Montag, 6. Dezember 2010

Blockwart

Ich entwickle gewisse Blockwart-Tendenzen. Das ist zweifellos beunruhigend, sollte einen aber nicht weiter verwundern. In fortschreitendem Alter verflüssigt sich bekanntlich das Gehirn, und es klammert sich daher verzweifelt an Ordnungs- und Strukturprinzipien, so lange das noch geht.
In meinem Fall sind es die Mülltonnen. Das Haus verfügt über derer drei, die üblichen eben: Hausmüll (grüne Großvolumen-Tonne mit vier Rädern dran), Verpackungsmüll (gelbe Tonne) und Papiermüll (blaue Tonne). Leerung: Hausmüll wöchentlich, der Rest zweiwöchentlich.
Die Hausbewohner gehen mit dem im Grunde ganz einfachen Regelwerk einer funktionierenden Müllentsorgung durchweg nachlässig um.
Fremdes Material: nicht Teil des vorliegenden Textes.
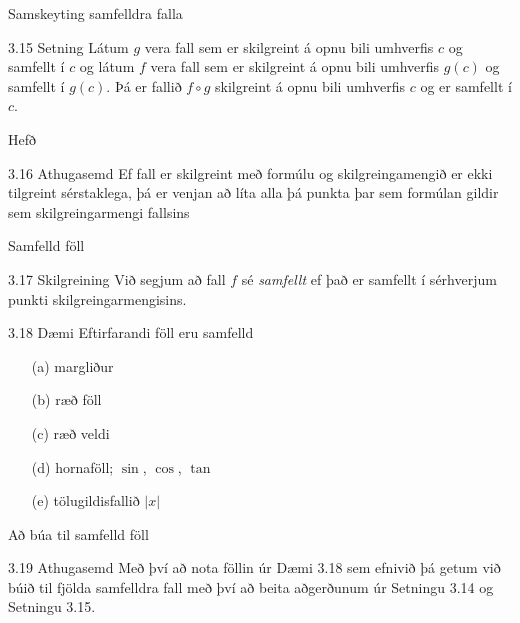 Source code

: \documentclass[icelandic,a4paper,12pt]{article}
\begin{document}
\begin{frame}{Samskeyting samfelldra falla}
 \begin{block}{3.15 Setning}
 Látum $g$ vera fall sem er skilgreint á opnu bili umhverfis $c$ og
samfellt í $c$ og látum $f$ vera fall sem er skilgreint á opnu bili
umhverfis $g(c)$ og samfellt í $g(c)$.  Þá er fallið $f\circ g$
skilgreint á opnu bili umhverfis $c$ og er samfellt í $c$.  
% 
 \end{block}
\end{frame}

\begin{frame}{Hefð}
 \begin{block}{3.16 Athugasemd}
  Ef fall er skilgreint með formúlu og skilgreingamengið er ekki
tilgreint sérstaklega, þá er venjan að líta alla þá punkta þar
sem formúlan gildir sem skilgreingarmengi fallsins
 \end{block}
\end{frame}

\begin{frame}{Samfelld föll}
 \begin{block}{3.17 Skilgreining}
 Við segjum að fall $f$ sé \emph{samfellt} ef það er samfellt í sérhverjum
punkti skilgreingarmengisins.
\end{block}

\pause

\begin{block}{3.18 Dæmi}
Eftirfarandi föll eru samfelld
\begin{itemize}
\pause
  \item[(a)] margliður
\pause
  \item[(b)] ræð föll
\pause
  \item[(c)] ræð veldi
\pause
  \item[(d)] hornaföll; $\sin$, $\cos$, $\tan$
\pause
  \item[(e)] tölugildisfallið $|x|$
\end{itemize}
\end{block}

\end{frame}

\begin{frame}{Að búa til samfelld föll}
 \begin{block}{3.19 Athugasemd}
 Með því að nota föllin úr Dæmi 3.18 sem efnivið þá getum við búið til 
fjölda samfelldra fall með því að beita aðgerðunum úr Setningu 3.14 og 
Setningu 3.15.
 \end{block}
\end{frame}
\end{document}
Jemand verbringt zum Beispiel in großem Stil Umzugskartons in die blaue Tonne. Ohne sie zu zerkleinern. Ist die Tonne voll, und das ist sie schnell, stapelt er den Rest daneben. Weitere Hausbewohner rammen in die an und für sich bereits voll geglaubte Tonne palettenweise Versandverpackungen. Ohne sie zu zerkleinern oder zumindest zu plätten. Der Rest landet neben der Tonne. Beachtet wird dabei nicht, dass die Müllabfuhr Anweisung hat, nur den Inhalt der Tonne zu entsorgen, nicht jedoch daneben gestapelte Hinterlassenschaften. Diese sauen bei winterlicher Witterung zwei Wochen oder länger ein und werden zu Papp-Pampe, die sich nicht nur unschön über den Vorbereich des Hauses sozusagen schleichend ergießt, sondern, sofern sich jemand ihrer überhaupt erbarmt, nur noch im Hausmüll entsorgt werden kann. Was wiederum die grüne Großvolumen-Hausmülltonne enorm belastet, zumal weitere Hausbewohner wegen der notorisch vollen Papiermülltonne ihre Papierabfälle in die Hausmülltonne werfen. In diese werden jedoch wegen ihrer einladenden Größe bereits halbe Wohnungseinrichtungen und Elektrogeräte entsorgt, obwohl die ja eigentlich ein Fall für die Elektromüll- oder Sperrmüllabfuhr wären. Die Folge ist, dass der dafür vorgesehene Hausmüll kaum noch zu entsorgen ist. Heute Morgen entdeckte ich daher in der gelben Tonne (!) unzerkleinerte, ungünstig verkantete Pizzadienst-Kartons mit Speiseresten drin. Der Blockwart in mir zuckte kurz zusammen und verbrachte dann höchstpersönlich die Pizzaschachteln in die dafür vorgesehene Großvolumen-Hausmülltonne, deren Deckel allerdings bereits schon wieder offen steht, so dass einem die Wohnungseinrichtungen und Elektrogeräte und Pappmatsche entgegengrinsen. Neulich erst habe ich unmittelbar nach der Leerung herumschmoddernde Papiermatsche in die Hausmülltonne geschaufelt, obwohl das keinesfalls meine eigene Matsche war, sowie herausgekullerte Hausmüllsäcke mit Gewalt zurück in die dafür vorgesehene grüne Tonne verbracht.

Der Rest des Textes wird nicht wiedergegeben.